Protecting What You Value Most
How does having a disabled child affect custody in Texas?
by Travers & Travers | Apr 3, 2019 | Child Custody
Going through a divorce, especially when children are involved, can be difficult. It can be even more difficult if you have a child with a disability.
Children react in many different ways to the divorce of their parents. It may affect a child with a disability in a different way than it affects other children.
If you have a child with a disability and are considering divorce, you have more to consider than usual. Here are some things to think about.
Can having a child with a disability affect custody arrangements?
According to Texas law, child custody is called conservatorship, and the parent who has custody is called a conservator. The court presumes that divorced parents will share conservatorship as long as that is in the best interest of the child.
Here are a few examples of when the best interest of the child comes into play:
- If you are the primary caregiver to a special needs child, you will likely continue in that role and be granted conservatorship.
- If your child has a disability, he might need to attend a special school or receive special care that is not available where one spouse resides. In this case, conservatorship would likely go to the parent who can provide the special care that is required.
- One spouse may work full time or travel frequently for work and not be able to adequately care for a special needs child.
- One spouse may move frequently, which would disrupt the arranged special care for the disabled child. The best interest of the child would likely be to live with a spouse who has a stable home environment.
Can having a child with a disability affect child support?
Depending on your child’s disability, he may require extra care. Many times that extra care is not covered by insurance. If this is true in your situation, you may be entitled to additional child custody funds.
Can having a child with a disability affect visitation?
Texas courts believed that each parent should have a good relationship with their children, and encourage parents to share as equally as possible the custody of those children.
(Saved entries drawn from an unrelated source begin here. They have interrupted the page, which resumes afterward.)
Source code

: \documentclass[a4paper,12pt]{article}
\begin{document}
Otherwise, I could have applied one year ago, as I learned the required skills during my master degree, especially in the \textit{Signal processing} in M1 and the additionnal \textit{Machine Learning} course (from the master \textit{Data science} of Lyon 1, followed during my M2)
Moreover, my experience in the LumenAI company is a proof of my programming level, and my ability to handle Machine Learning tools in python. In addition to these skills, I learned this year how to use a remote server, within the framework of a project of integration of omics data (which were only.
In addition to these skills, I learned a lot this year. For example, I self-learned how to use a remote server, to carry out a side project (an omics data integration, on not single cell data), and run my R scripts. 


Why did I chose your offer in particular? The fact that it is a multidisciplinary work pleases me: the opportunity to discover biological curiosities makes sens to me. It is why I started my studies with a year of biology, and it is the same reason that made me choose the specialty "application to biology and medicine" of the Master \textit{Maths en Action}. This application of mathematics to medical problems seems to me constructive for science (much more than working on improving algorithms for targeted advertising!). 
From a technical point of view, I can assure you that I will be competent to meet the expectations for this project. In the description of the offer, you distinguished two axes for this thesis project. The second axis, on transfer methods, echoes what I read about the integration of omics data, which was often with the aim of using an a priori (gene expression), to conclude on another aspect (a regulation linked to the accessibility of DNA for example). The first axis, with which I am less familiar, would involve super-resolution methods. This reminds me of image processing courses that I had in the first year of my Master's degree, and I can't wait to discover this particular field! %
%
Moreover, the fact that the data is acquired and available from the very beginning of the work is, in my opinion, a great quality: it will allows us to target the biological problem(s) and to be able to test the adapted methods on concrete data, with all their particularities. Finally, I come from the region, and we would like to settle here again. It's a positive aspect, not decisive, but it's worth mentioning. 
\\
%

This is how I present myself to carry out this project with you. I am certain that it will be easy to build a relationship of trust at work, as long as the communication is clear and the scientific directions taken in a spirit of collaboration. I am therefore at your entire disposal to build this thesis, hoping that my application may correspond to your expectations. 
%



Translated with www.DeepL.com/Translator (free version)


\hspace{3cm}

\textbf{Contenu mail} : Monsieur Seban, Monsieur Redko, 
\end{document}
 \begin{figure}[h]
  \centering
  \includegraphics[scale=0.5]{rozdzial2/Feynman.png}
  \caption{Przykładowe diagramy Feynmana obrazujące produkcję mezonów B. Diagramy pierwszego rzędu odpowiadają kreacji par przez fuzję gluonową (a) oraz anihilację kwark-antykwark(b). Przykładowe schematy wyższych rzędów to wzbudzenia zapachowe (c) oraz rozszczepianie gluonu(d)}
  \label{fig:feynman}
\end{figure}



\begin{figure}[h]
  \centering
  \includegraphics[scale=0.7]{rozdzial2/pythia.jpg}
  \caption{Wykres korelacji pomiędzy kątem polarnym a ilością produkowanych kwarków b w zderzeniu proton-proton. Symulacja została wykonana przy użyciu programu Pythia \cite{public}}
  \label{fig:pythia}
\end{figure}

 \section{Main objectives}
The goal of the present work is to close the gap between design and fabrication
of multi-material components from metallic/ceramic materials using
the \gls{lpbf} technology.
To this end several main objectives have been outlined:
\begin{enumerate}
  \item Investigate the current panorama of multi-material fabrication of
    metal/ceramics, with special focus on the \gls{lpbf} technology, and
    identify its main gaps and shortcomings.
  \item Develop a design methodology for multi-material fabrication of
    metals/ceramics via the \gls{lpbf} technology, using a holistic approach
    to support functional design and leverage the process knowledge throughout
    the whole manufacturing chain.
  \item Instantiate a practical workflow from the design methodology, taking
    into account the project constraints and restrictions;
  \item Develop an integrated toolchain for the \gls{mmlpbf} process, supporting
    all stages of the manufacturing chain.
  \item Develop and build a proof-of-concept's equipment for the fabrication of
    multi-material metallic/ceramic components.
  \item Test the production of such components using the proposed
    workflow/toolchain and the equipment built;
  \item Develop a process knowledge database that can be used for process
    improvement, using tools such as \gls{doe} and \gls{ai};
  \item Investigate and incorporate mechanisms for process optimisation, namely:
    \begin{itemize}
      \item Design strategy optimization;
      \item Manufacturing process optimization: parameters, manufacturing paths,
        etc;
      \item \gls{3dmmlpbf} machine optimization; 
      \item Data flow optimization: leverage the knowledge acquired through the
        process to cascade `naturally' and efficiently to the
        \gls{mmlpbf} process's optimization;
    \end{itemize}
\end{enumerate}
However, your disabled child may require constant care that makes traveling to your ex-spouse’s home difficult, or he may find it difficult to navigate your ex’s home in his wheelchair. In these instances, visitation would have to be adapted to suit your child.
And that’s the key to managing a divorce when you have a special needs child – keeping his needs and what is best for him front and center. When that happens, you will know that you and your ex-spouse are on the right path to co-parenting.